_Exercise goal_. Each of the lines from the one that contains "- 后继操作前执行P操作" to the end of the entries below should be output exactly.

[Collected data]

== Segment start ==

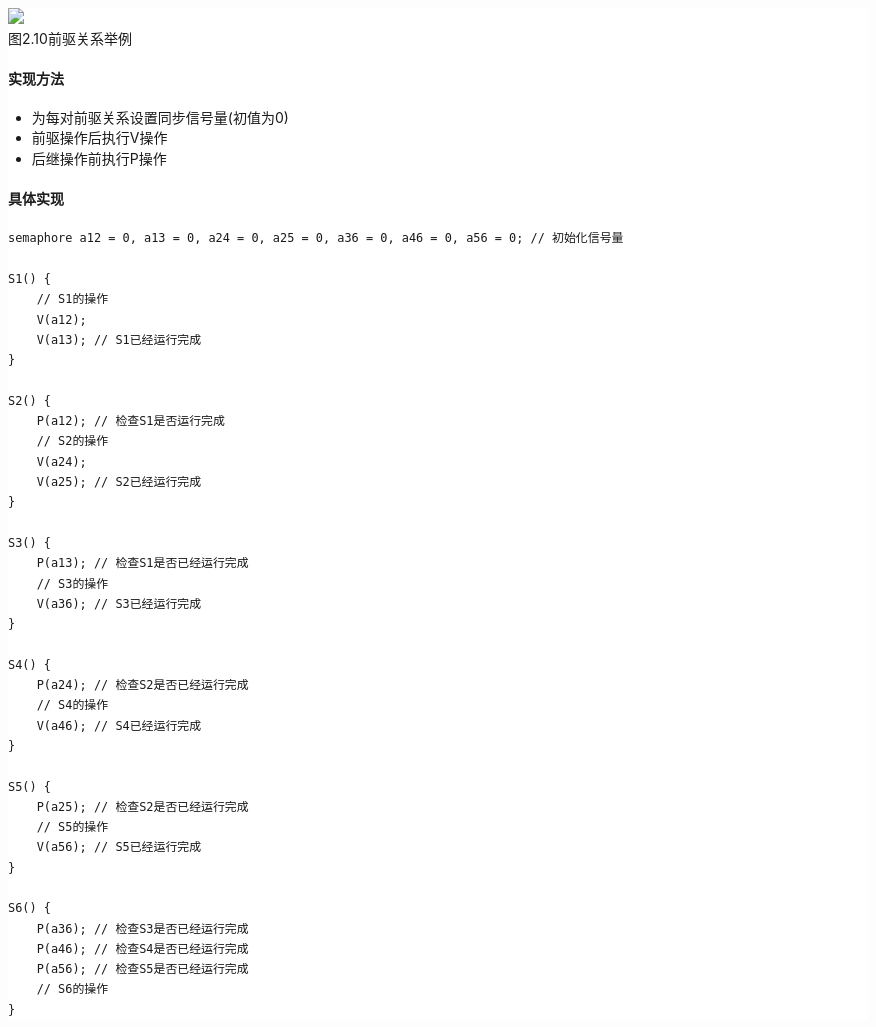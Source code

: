 ![](https://cdn-mineru.openxlab.org.cn/model-mineru/prod/7b8c21ad5698140e1c8ff7d4a669ea5acb4c62209064712bcf68ad67f3e5d278.jpg)  
图2.10前驱关系举例

#### 实现方法
- 为每对前驱关系设置同步信号量(初值为0)
- 前驱操作后执行V操作
- 后继操作前执行P操作

#### 具体实现
```
semaphore a12 = 0, a13 = 0, a24 = 0, a25 = 0, a36 = 0, a46 = 0, a56 = 0; // 初始化信号量

S1() {
    // S1的操作
    V(a12);
    V(a13); // S1已经运行完成
}

S2() {
    P(a12); // 检查S1是否运行完成
    // S2的操作
    V(a24);
    V(a25); // S2已经运行完成
}

S3() {
    P(a13); // 检查S1是否已经运行完成
    // S3的操作
    V(a36); // S3已经运行完成
}

S4() {
    P(a24); // 检查S2是否已经运行完成
    // S4的操作
    V(a46); // S4已经运行完成
}

S5() {
    P(a25); // 检查S2是否已经运行完成
    // S5的操作
    V(a56); // S5已经运行完成
}

S6() {
    P(a36); // 检查S3是否已经运行完成
    P(a46); // 检查S4是否已经运行完成
    P(a56); // 检查S5是否已经运行完成
    // S6的操作
}
```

== Segment end ==

_Task output_.
- 后继操作前执行P操作

#### 具体实现
```
semaphore a12 = 0, a13 = 0, a24 = 0, a25 = 0, a36 = 0, a46 = 0, a56 = 0; // 初始化信号量

S1() {
    // S1的操作
    V(a12);
    V(a13); // S1已经运行完成
}

S2() {
    P(a12); // 检查S1是否运行完成
    // S2的操作
    V(a24);
    V(a25); // S2已经运行完成
}

S3() {
    P(a13); // 检查S1是否已经运行完成
    // S3的操作
    V(a36); // S3已经运行完成
}

S4() {
    P(a24); // 检查S2是否已经运行完成
    // S4的操作
    V(a46); // S4已经运行完成
}

S5() {
    P(a25); // 检查S2是否已经运行完成
    // S5的操作
    V(a56); // S5已经运行完成
}

S6() {
    P(a36); // 检查S3是否已经运行完成
    P(a46); // 检查S4是否已经运行完成
    P(a56); // 检查S5是否已经运行完成
    // S6的操作
}
```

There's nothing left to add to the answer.